Reading 10: Bayesian Analysis II

Reading 10: Bayesian Analysis II#

For the class on Wednesday, February 19th

Reading assignments#

Read the following sections of [ICVG20]:

  • Sec. 5.2 “Bayesian Priors”, including all the subsections (5.2.1–-5.2.4)

  • Sec. 5.8 “Numerical Methods for Complex Problems (MCMC)”

    • Lead paragraphs (text between the headings of Sec. 5.8 and Sec. 5.8.1)

    • Sec. 5.8.1 “Markov Chain Monte Carlo”

    • Sec. 5.8.2 “MCMC Algorithms”

Questions#

Submit your answer on Canvas. Due at noon, Wednesday, February 19th.

  1. List anything from your reading that confuses you. Explain why they confuse you. If nothing confuses you, briefly summarize what you have learned from this reading assignment.

  2. You have a coin. A flip of that coin results in heads with an unknown probability \(\theta\). You flipped the said coin 5 times, and you got heads once. Answer the following questions. Show your steps.

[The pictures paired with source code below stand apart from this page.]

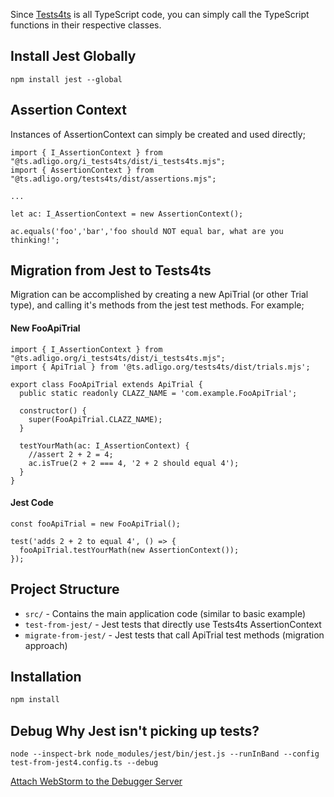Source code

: Since [Tests4ts](https://github.com/adligo/tests4ts.ts.adligo.org/tree/main) is all TypeScript code, you can simply call the TypeScript functions in their respective classes.

## Install Jest Globally

```
npm install jest --global
```

## Assertion Context

Instances of AssertionContext can simply be created and used directly;

```
import { I_AssertionContext } from "@ts.adligo.org/i_tests4ts/dist/i_tests4ts.mjs";
import { AssertionContext } from "@ts.adligo.org/tests4ts/dist/assertions.mjs";

...

let ac: I_AssertionContext = new AssertionContext();

ac.equals('foo','bar','foo should NOT equal bar, what are you thinking!';

```

## Migration from Jest to Tests4ts

Migration can be accomplished by creating a new ApiTrial (or other Trial type), and calling it's methods from the jest test methods.  For example;

#### New FooApiTrial

```
import { I_AssertionContext } from "@ts.adligo.org/i_tests4ts/dist/i_tests4ts.mjs";
import { ApiTrial } from '@ts.adligo.org/tests4ts/dist/trials.mjs';

export class FooApiTrial extends ApiTrial {
  public static readonly CLAZZ_NAME = 'com.example.FooApiTrial';
  
  constructor() {
    super(FooApiTrial.CLAZZ_NAME);
  }
  
  testYourMath(ac: I_AssertionContext) {
    //assert 2 + 2 = 4;
    ac.isTrue(2 + 2 === 4, '2 + 2 should equal 4');
  }
}
```

#### Jest Code

```
const fooApiTrial = new FooApiTrial();

test('adds 2 + 2 to equal 4', () => {
  fooApiTrial.testYourMath(new AssertionContext());
});

```

## Project Structure

- `src/` - Contains the main application code (similar to basic example)
- `test-from-jest/` - Jest tests that directly use Tests4ts AssertionContext
- `migrate-from-jest/` - Jest tests that call ApiTrial test methods (migration approach)

## Installation

```bash
npm install
```

## Debug Why Jest isn't picking up tests?

```
node --inspect-brk node_modules/jest/bin/jest.js --runInBand --config test-from-jest4.config.ts --debug
```

[Attach WebStorm to the Debugger Server](https://www.google.com/search?q=attach+webstorm+to+a+node+debugger+server&rlz=1C1ONGR_enUS1154US1154&oq=attach+webstorm+to+a+node+debugger+server&gs_lcrp=EgZjaHJvbWUyBggAEEUYOTIHCAEQIRigATIHCAIQIRiPAtIBCTEyNDk0ajBqN6gCALACAA&sourceid=chrome&ie=UTF-8)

    • (a) Assuming an uniform prior, derive the posterior distribution of \(\theta\) given your flips.

    • (b) Compare your answer in (a) here with your answer in 2(c) from Reading 9. Are the posterior distributions in these two cases the same?

    • (c) In 2(a) of this reading, the data is 1 heads out of 5 flips and the prior is uniform. In 2(c) of Reading 9, the data was 0 heads out of 3 flips, and the prior was \(p(\theta) = 6 \theta (1-\theta)\). One way to interpret the prior used in 2(c) of Reading 9 is that it corresponds to a prior experiment where you flipped the coin twice and got heads once. Show that the posterior of such a prior experiment is \(p(\theta) = 6 \theta (1-\theta)\) when assuming a uniform prior.